═════ Task inputs
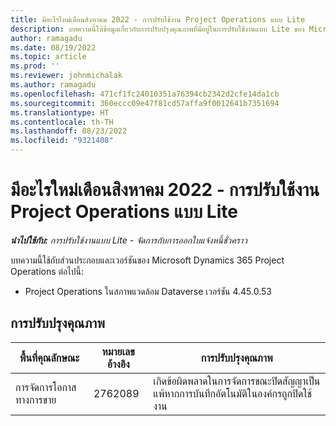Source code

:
 ```yaml
---
title: มีอะไรใหม่เดือนสิงหาคม 2022 - การปรับใช้งาน Project Operations แบบ Lite
description: บทความนี้ให้ข้อมูลเกี่ยวกับการปรับปรุงคุณภาพที่มีอยู่ในการปรับใช้งานแบบ Lite ของ Microsoft Dynamics 365 Project Operations ประจำเดือนสิงหาคม 2022
author: ramagadu
ms.date: 08/19/2022
ms.topic: article
ms.prod: ''
ms.reviewer: johnmichalak
ms.author: ramagadu
ms.openlocfilehash: 471cf1fc24010351a76394cb2342d2cfe14da1cb
ms.sourcegitcommit: 360eccc09e47f81cd57affa9f0012641b7351694
ms.translationtype: HT
ms.contentlocale: th-TH
ms.lasthandoff: 08/23/2022
ms.locfileid: "9321408"
---
```

# <a name="whats-new-august-2022---project-operations-lite-deployment"></a>มีอะไรใหม่เดือนสิงหาคม 2022 - การปรับใช้งาน Project Operations แบบ Lite

_**นำไปใช้กับ:** การปรับใช้งานแบบ Lite - จัดการกับการออกใบแจ้งหนี้ชั่วคราว_

บทความนี้ใช้กับส่วนประกอบและเวอร์ชันของ Microsoft Dynamics 365 Project Operations ต่อไปนี้:

- Project Operations ในสภาพแวดล้อม Dataverse เวอร์ชัน 4.45.0.53

## <a name="quality-updates"></a>การปรับปรุงคุณภาพ

| พื้นที่คุณลักษณะ | หมายเลขอ้างอิง | การปรับปรุงคุณภาพ |
| --- | --- | --- |
|   การจัดการโอกาสทางการขาย | 2762089 | เกิดข้อผิดพลาดในการจัดการขณะปิดสัญญาเป็นแพ้หากการบันทึกอัตโนมัติในองค์กรถูกปิดใช้งาน|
══════════
Exercise description
Set down each line of the material exactly and skip every image.

Task response
Source code

:
 ```yaml
---
title: มีอะไรใหม่เดือนสิงหาคม 2022 - การปรับใช้งาน Project Operations แบบ Lite
description: บทความนี้ให้ข้อมูลเกี่ยวกับการปรับปรุงคุณภาพที่มีอยู่ในการปรับใช้งานแบบ Lite ของ Microsoft Dynamics 365 Project Operations ประจำเดือนสิงหาคม 2022
author: ramagadu
ms.date: 08/19/2022
ms.topic: article
ms.prod: ''
ms.reviewer: johnmichalak
ms.author: ramagadu
ms.openlocfilehash: 471cf1fc24010351a76394cb2342d2cfe14da1cb
ms.sourcegitcommit: 360eccc09e47f81cd57affa9f0012641b7351694
ms.translationtype: HT
ms.contentlocale: th-TH
ms.lasthandoff: 08/23/2022
ms.locfileid: "9321408"
---
```

# <a name="whats-new-august-2022---project-operations-lite-deployment"></a>มีอะไรใหม่เดือนสิงหาคม 2022 - การปรับใช้งาน Project Operations แบบ Lite

_**นำไปใช้กับ:** การปรับใช้งานแบบ Lite - จัดการกับการออกใบแจ้งหนี้ชั่วคราว_

บทความนี้ใช้กับส่วนประกอบและเวอร์ชันของ Microsoft Dynamics 365 Project Operations ต่อไปนี้:

- Project Operations ในสภาพแวดล้อม Dataverse เวอร์ชัน 4.45.0.53

## <a name="quality-updates"></a>การปรับปรุงคุณภาพ

| พื้นที่คุณลักษณะ | หมายเลขอ้างอิง | การปรับปรุงคุณภาพ |
| --- | --- | --- |
|   การจัดการโอกาสทางการขาย | 2762089 | เกิดข้อผิดพลาดในการจัดการขณะปิดสัญญาเป็นแพ้หากการบันทึกอัตโนมัติในองค์กรถูกปิดใช้งาน|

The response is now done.